Arguments are passed on the stack in Right-to-Left order, and return values are passed in eax.
The calling function cleans the stack. This allows CDECL functions to have variable-length argument lists (aka variadic functions). For this reason the number of arguments is not appended to the name of the function by the compiler, and the assembler and the linker are therefore unable to determine if an incorrect number of arguments is used.

Wikipedia has related information at Variadic_function

Variadic functions usually have special entry code, generated by the va_start(), va_arg() C pseudo-functions.

Consider the following C instructions:

_cdecl int MyFunction1(int a, int b)
{
  return a + b;
}

and the following function call:

 x = MyFunction1(2, 3);

These would produce the following assembly listings, respectively:

_MyFunction1:
push ebp
mov ebp, esp
mov eax, [ebp + 8]
mov edx, [ebp + 12]
add eax, edx
pop ebp
ret

and

push 3
push 2
call _MyFunction1
add esp, 8

When translated to assembly code, CDECL functions are almost always prepended with an underscore (that's why all previous examples have used "_" in the assembly code).

STDCALL edit

STDCALL, also known as "WINAPI" (and a few other names, depending on where you are reading it) is used almost exclusively by Microsoft as the standard calling convention for the Win32 API. Since STDCALL is strictly defined by Microsoft, all compilers that implement it do it the same way.

STDCALL passes arguments right-to-left, and returns the value in eax. (The Microsoft documentation erroneously claimed that arguments are passed left-to-right, but this is not the case.)
The called function cleans the stack, unlike CDECL. This means that STDCALL doesn't allow variable-length argument lists.

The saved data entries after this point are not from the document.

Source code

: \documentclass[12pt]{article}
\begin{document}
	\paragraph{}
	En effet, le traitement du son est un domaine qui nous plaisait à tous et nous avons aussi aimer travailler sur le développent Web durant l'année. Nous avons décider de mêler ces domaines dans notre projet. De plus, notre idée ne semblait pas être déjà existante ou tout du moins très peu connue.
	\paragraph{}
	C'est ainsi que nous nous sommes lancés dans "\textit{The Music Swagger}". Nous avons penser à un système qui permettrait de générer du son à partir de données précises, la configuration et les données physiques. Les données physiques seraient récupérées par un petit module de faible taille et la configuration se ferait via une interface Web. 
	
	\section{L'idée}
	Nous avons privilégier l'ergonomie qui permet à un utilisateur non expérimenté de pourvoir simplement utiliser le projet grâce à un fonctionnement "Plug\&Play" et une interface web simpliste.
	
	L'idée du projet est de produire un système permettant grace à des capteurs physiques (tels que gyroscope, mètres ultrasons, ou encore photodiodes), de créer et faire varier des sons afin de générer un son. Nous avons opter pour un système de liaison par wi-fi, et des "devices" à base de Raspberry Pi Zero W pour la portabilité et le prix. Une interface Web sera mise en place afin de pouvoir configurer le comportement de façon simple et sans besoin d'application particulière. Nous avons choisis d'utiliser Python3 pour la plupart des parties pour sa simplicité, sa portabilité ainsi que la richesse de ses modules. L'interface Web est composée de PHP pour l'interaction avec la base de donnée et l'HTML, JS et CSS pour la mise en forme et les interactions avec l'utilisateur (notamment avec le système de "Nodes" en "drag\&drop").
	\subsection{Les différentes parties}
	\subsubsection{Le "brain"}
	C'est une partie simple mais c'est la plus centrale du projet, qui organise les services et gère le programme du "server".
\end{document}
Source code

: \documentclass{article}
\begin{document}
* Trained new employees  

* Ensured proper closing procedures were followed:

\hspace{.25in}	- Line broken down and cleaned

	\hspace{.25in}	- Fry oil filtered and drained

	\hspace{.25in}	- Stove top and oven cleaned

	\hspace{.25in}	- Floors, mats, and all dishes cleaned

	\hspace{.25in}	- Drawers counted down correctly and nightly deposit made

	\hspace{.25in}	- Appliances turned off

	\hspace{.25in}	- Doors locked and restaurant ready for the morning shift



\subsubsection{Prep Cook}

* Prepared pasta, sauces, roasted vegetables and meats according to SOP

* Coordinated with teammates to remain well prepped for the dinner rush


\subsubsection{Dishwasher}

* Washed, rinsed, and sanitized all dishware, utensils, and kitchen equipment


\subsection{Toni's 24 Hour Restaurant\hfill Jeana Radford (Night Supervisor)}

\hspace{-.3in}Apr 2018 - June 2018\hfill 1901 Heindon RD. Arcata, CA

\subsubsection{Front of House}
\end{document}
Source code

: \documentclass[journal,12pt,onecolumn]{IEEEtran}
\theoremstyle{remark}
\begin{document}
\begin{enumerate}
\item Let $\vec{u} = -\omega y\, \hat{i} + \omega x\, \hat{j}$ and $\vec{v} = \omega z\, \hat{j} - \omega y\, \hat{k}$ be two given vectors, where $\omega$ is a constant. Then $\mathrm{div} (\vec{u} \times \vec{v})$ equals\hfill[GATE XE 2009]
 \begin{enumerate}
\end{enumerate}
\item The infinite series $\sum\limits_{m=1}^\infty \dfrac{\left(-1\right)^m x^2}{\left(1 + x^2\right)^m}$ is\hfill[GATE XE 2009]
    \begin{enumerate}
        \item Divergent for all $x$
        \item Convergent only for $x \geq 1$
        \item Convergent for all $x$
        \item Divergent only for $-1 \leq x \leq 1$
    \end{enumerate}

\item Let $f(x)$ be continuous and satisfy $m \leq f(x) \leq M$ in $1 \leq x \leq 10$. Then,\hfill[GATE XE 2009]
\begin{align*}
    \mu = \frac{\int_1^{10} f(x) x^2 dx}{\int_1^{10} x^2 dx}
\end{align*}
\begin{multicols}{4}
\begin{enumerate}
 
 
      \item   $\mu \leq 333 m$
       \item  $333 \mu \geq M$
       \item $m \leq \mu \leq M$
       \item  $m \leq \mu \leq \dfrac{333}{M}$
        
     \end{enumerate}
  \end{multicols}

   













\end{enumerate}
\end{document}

Consider the following C function:

_stdcall int MyFunction2(int a, int b)
{
   return a + b;
}

and the calling instruction:

 x = MyFunction2(2, 3);

These will produce the following respective assembly code fragments:

:_MyFunction2@8
push ebp
mov ebp, esp
mov eax, [ebp + 8]
mov edx, [ebp + 12]
add eax, edx
pop ebp
ret 8

and

push 3
push 2
call _MyFunction2@8

There are a few important points to note here:

In the function body, the ret instruction has an (optional) argument that indicates how many bytes to pop off the stack when the function returns.
STDCALL functions are name-decorated with a leading underscore, followed by an @, and then the number (in bytes) of arguments passed on the stack. This number will always be a multiple of 4, on a 32-bit aligned machine.

FASTCALL edit

The FASTCALL calling convention is not completely standard across all compilers, so it should be used with caution. In FASTCALL, the first 2 or 3 32-bit (or smaller) arguments are passed in registers, with the most commonly used registers being edx, eax, and ecx. Additional arguments, or arguments larger than 4-bytes are passed on the stack, often in Right-to-Left order (similar to CDECL). The calling function most frequently is responsible for cleaning the stack, if needed.

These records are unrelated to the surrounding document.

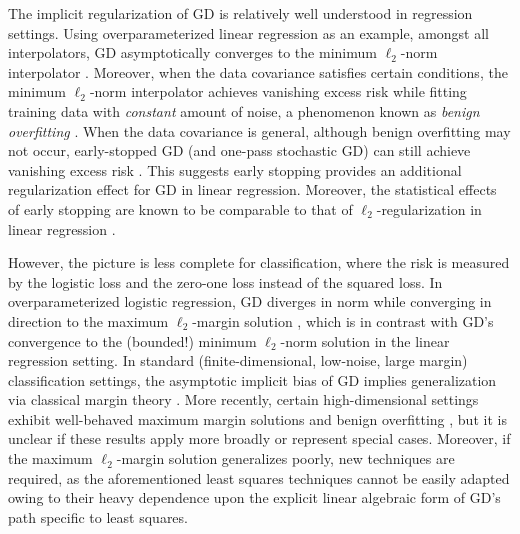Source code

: \documentclass[11pt]{article}
\begin{document}
The implicit regularization of GD is relatively well understood in regression settings. Using overparameterized linear regression as an example, amongst all interpolators, GD asymptotically converges to the minimum $\ell_2$-norm interpolator \citep{zhang2021understanding}. Moreover, when the data covariance satisfies certain conditions, the minimum $\ell_2$-norm interpolator achieves vanishing excess risk while fitting training data with \emph{constant} amount of noise, 
a phenomenon known as \emph{benign overfitting} \citep[see][and references therein]{bartlett2020benign,tsigler2023benign}.
When the data covariance is general, although benign overfitting may not occur, early-stopped GD (and one-pass stochastic GD) can still achieve vanishing excess risk \citep{buhlmann2003boosting,yao2007early,lin2017optimal,dieuleveut2016nonparametric,zou2023benign,zou2022risk,wu2022last}. This suggests early stopping provides an additional regularization effect for GD in linear regression.
Moreover, the statistical effects of early stopping are known to be comparable to that of $\ell_2$-regularization in linear regression \citep{suggala2018connecting,ali2019continuous,zou2021benefits}.


However, the picture is less complete for classification, 
where the risk is measured by the logistic loss and the zero-one loss instead of the squared loss. 
In overparameterized logistic regression,
GD diverges in norm while converging in direction to the maximum $\ell_2$-margin solution \citep[see][and  in ]{soudry2018implicit,ji2018risk}, which is in contrast with GD's convergence to the (bounded!) minimum $\ell_2$-norm solution in the linear regression setting. 
In standard (finite-dimensional, low-noise, large margin) classification settings, the asymptotic implicit bias of GD implies generalization via classical margin theory \citep{bartlett1999generalization}.  More recently,
certain high-dimensional settings exhibit well-behaved
maximum margin solutions and benign overfitting \citep[see][for example]{montanari2019generalization}, but it is unclear if these
results apply more broadly or represent special cases.
Moreover, if the maximum $\ell_2$-margin solution generalizes poorly,
new techniques are required, as the aforementioned least squares techniques
cannot be easily adapted owing to their heavy dependence upon the explicit linear algebraic form
of GD's path specific to least squares.
\end{document}
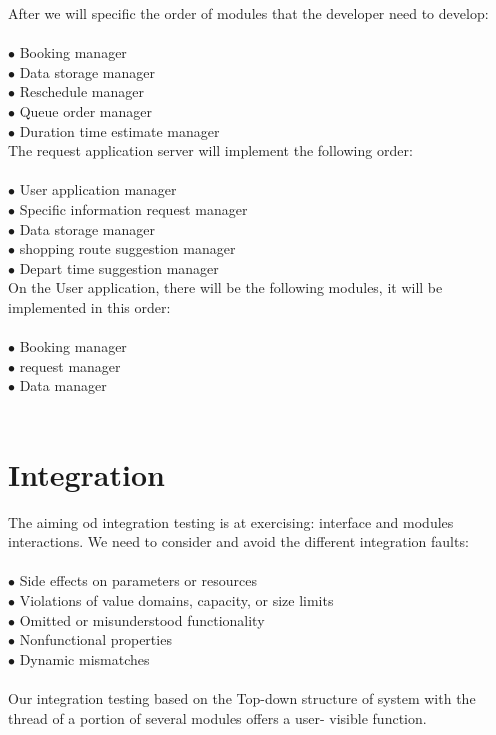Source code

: \documentclass[a4paper,12pt]{report}
\begin{document}
After we will specific the order of modules that the developer need to develop:~\\
~\\
$\bullet$ Booking manager~\\
$\bullet$ Data storage manager~\\
$\bullet$ Reschedule manager~\\
$\bullet$ Queue order manager~\\
$\bullet$ Duration time estimate manager~\\


The request application server will implement the following order:~\\
~\\
$\bullet$ User application manager~\\
$\bullet$ Specific information request manager~\\
$\bullet$ Data storage manager~\\
$\bullet$ shopping route suggestion manager~\\
$\bullet$ Depart time suggestion manager~\\

On the User application, there will be the following modules,  it will be implemented in this order:~\\
~\\
$\bullet$ Booking manager~\\
$\bullet$ request manager~\\
$\bullet$ Data manager~\\
~\\
\section{Integration}
The aiming od integration testing is at exercising: interface and modules interactions. We need to consider and avoid the different integration faults:~\\
~\\
$\bullet$ Side effects on parameters or resources~\\
$\bullet$ Violations of value domains, capacity, or size limits~\\
$\bullet$ Omitted or misunderstood functionality~\\
$\bullet$ Nonfunctional properties~\\
$\bullet$ Dynamic mismatches~\\
~\\
Our integration testing based on the Top-down structure of system with the thread of a portion of several modules offers a user- visible function.~\\
~\\
\end{document}
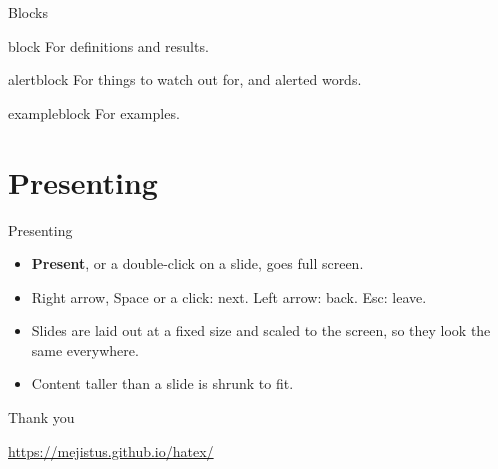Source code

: \documentclass[aspectratio=169]{beamer}
\begin{document}
\begin{frame}{Blocks}
  \begin{block}{block}
    For definitions and results.
  \end{block}
  \begin{alertblock}{alertblock}
    For things to watch out for, and \alert{alerted} words.
  \end{alertblock}
  \begin{exampleblock}{exampleblock}
    For examples.
  \end{exampleblock}
\end{frame}

\section{Presenting}
\begin{frame}{Presenting}
  \begin{itemize}
    \item \textbf{Present}, or a double-click on a slide, goes full screen.
    \item Right arrow, Space or a click: next. Left arrow: back. Esc: leave.
    \item Slides are laid out at a fixed size and scaled to the screen, so they look the same everywhere.
    \item Content taller than a slide is shrunk to fit.
  \end{itemize}
\end{frame}

\begin{frame}[plain]
  \begin{center}
    {\Huge Thank you}

    \url{https://mejistus.github.io/hatex/}
  \end{center}
\end{frame}
\end{document}
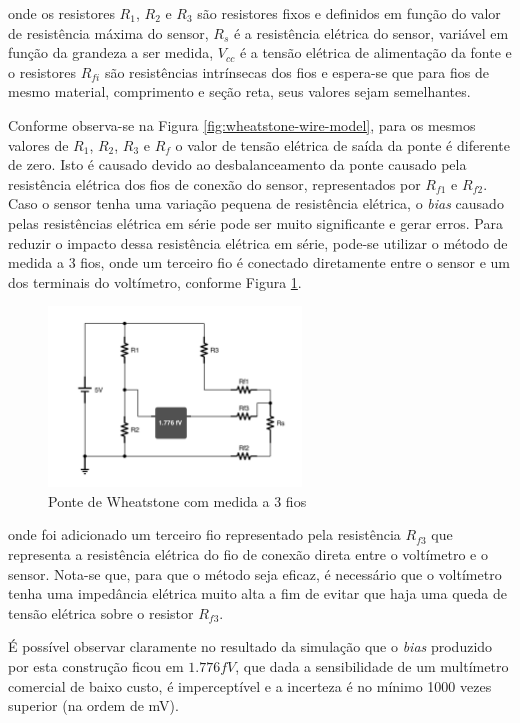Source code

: \documentclass[a4paper]{instrumentacao}
\begin{document}
\noindent onde os resistores $R_1$, $R_2$ e $R_3$ são resistores fixos e definidos em função do valor de resistência máxima do sensor, $R_s$ é a resistência elétrica do sensor, variável em função da grandeza a ser medida, $V_{cc}$ é a tensão elétrica de alimentação da fonte e o resistores $R_{fi}$ são resistências intrínsecas dos fios e espera-se que para fios de mesmo material, comprimento e seção reta, seus valores sejam semelhantes.

Conforme observa-se na Figura \ref{fig:wheatstone-wire-model}, para os mesmos valores de $R_1$, $R_2$, $R_3$ e $R_f$ o valor de tensão elétrica de saída da ponte é diferente de zero. Isto é causado devido ao desbalanceamento da ponte causado pela resistência elétrica dos fios de conexão do sensor, representados por $R_{f1}$ e $R_{f2}$. Caso o sensor tenha uma variação pequena de resistência elétrica, o \textit{bias} causado pelas resistências elétrica em série pode ser muito significante e gerar erros. Para reduzir o impacto dessa resistência elétrica em série, pode-se utilizar o método de medida a 3 fios, onde um terceiro fio é conectado diretamente entre o sensor e um dos terminais do voltímetro, conforme Figura \ref{fig:wheatstone-3wire}.

\begin{figure}[H]
\centering
\includegraphics[width=0.6\textwidth]{Wheatstone-Bridge-3Wire.pdf}
\caption{Ponte de Wheatstone com medida a 3 fios}
\label{fig:wheatstone-3wire}
\end{figure}

\noindent onde foi adicionado um terceiro fio representado pela resistência $R_{f3}$ que representa a resistência elétrica do fio de conexão direta entre o voltímetro e o sensor. Nota-se que, para que o método seja eficaz, é necessário que o voltímetro tenha uma impedância elétrica muito alta a fim de evitar que haja uma queda de tensão elétrica sobre o resistor $R_{f3}$.

É possível observar claramente no resultado da simulação que o \textit{bias} produzido por esta construção ficou em $1.776 fV$, que dada a sensibilidade de um multímetro comercial de baixo custo, é imperceptível e a incerteza é no mínimo 1000 vezes superior (na ordem de mV).
\end{document}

Because of the ambiguities, it is recommended that FASTCALL be used only in situations with 1, 2, or 3 32-bit arguments, where speed is essential.

The following C function:

_fastcall int MyFunction3(int a, int b)
{
   return a + b;
}

and the following C function call:

x = MyFunction3(2, 3);

Will produce the following assembly code fragments for the called, and the calling functions, respectively:

:@MyFunction3@8
push ebp
mov ebp, esp ;many compilers create a stack frame even if it isn't used
add eax, edx ;a is in eax, b is in edx
pop ebp
ret

and

;the calling function
mov eax, 2
mov edx, 3
call @MyFunction3@8

The name decoration for FASTCALL prepends an @ to the function name, and follows the function name with @x, where x is the number (in bytes) of arguments passed to the function.

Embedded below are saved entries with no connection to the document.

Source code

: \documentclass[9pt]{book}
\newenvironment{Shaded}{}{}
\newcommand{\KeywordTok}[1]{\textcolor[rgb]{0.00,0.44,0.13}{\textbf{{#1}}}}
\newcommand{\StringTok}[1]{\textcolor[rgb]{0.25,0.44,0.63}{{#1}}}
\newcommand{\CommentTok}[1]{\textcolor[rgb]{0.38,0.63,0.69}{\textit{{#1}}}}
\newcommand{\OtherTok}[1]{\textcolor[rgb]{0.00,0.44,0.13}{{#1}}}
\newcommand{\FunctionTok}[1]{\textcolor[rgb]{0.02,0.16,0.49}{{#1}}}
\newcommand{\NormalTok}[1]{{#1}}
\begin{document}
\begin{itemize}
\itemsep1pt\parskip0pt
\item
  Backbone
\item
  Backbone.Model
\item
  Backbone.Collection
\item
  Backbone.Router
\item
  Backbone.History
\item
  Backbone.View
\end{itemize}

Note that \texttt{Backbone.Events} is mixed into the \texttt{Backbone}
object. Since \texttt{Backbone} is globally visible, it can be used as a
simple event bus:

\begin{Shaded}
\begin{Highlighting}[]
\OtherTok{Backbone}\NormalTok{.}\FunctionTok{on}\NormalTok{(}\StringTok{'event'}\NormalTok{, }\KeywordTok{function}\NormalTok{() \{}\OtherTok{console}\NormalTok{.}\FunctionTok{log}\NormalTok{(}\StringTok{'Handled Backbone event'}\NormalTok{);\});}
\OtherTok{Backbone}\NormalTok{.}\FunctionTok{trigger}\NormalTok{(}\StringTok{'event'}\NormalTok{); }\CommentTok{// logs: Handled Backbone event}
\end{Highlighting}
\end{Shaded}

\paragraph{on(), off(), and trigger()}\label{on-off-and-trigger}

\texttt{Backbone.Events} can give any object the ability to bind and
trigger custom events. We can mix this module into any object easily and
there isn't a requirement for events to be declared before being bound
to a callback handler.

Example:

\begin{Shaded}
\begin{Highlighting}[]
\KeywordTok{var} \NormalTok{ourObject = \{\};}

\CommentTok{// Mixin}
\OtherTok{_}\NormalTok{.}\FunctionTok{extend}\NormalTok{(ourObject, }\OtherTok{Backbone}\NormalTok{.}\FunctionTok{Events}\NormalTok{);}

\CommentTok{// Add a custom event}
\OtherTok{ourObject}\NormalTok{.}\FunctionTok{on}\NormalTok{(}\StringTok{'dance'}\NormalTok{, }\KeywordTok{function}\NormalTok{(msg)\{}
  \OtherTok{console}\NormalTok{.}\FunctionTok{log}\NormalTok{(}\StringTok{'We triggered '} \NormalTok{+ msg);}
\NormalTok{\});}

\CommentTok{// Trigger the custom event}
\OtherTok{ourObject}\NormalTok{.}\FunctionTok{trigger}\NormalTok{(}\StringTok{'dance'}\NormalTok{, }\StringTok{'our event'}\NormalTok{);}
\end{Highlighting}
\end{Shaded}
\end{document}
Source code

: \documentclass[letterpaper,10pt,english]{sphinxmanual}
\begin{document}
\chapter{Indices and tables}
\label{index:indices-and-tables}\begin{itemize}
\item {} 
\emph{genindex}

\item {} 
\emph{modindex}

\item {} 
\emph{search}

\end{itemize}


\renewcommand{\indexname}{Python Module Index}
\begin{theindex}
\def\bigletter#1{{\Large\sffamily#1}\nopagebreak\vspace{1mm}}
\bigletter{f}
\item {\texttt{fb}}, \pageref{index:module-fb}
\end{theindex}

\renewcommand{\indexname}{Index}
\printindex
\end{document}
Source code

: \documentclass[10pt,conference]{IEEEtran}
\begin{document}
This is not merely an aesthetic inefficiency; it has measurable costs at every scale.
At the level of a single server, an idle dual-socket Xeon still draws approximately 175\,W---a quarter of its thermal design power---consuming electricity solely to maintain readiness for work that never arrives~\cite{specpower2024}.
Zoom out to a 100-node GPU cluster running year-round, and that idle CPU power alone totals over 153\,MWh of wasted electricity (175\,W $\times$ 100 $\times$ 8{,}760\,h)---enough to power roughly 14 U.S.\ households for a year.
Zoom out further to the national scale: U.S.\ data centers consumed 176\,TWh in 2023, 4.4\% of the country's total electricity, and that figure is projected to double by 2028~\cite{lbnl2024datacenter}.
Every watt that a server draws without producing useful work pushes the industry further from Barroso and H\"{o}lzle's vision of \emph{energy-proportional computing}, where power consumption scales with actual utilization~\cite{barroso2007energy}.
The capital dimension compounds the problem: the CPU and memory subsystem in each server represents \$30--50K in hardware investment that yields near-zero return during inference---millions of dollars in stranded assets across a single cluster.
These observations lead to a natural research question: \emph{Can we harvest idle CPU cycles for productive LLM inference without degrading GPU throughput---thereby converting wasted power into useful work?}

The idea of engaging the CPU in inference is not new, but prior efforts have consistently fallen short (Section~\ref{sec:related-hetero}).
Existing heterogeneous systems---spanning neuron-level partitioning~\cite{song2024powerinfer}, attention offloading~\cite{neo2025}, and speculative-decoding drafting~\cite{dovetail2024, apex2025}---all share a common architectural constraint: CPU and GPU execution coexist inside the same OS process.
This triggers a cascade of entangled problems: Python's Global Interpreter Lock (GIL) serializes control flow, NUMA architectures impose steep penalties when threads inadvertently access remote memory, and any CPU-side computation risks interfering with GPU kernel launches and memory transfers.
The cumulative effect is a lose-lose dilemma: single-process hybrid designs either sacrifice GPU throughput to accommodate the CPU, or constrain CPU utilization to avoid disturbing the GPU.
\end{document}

Many compilers still produce a stack frame for FASTCALL functions, especially in situations where the FASTCALL function itself calls another subroutine. However, if a FASTCALL function doesn't need a stack frame, optimizing compilers are free to omit it.

Commonly gcc and Windows FASTCALL convention pushes parameters one and two into ecx and edx, respectively, before pushing any remaining parameters onto the stack. Calling MyFunction3 using this standard would look like:

;the calling function
mov ecx, 2
mov edx, 3
call @MyFunction3@8

C++ Calling Convention edit

C++ requires that non-static methods of a class be called by an instance of the class. Therefore it uses its own standard calling convention to ensure that pointers to the object are passed to the function: THISCALL.

THISCALL edit

In THISCALL, the pointer to the class object is passed in ecx, the arguments are passed Right-to-Left on the stack, and the return value is passed in eax.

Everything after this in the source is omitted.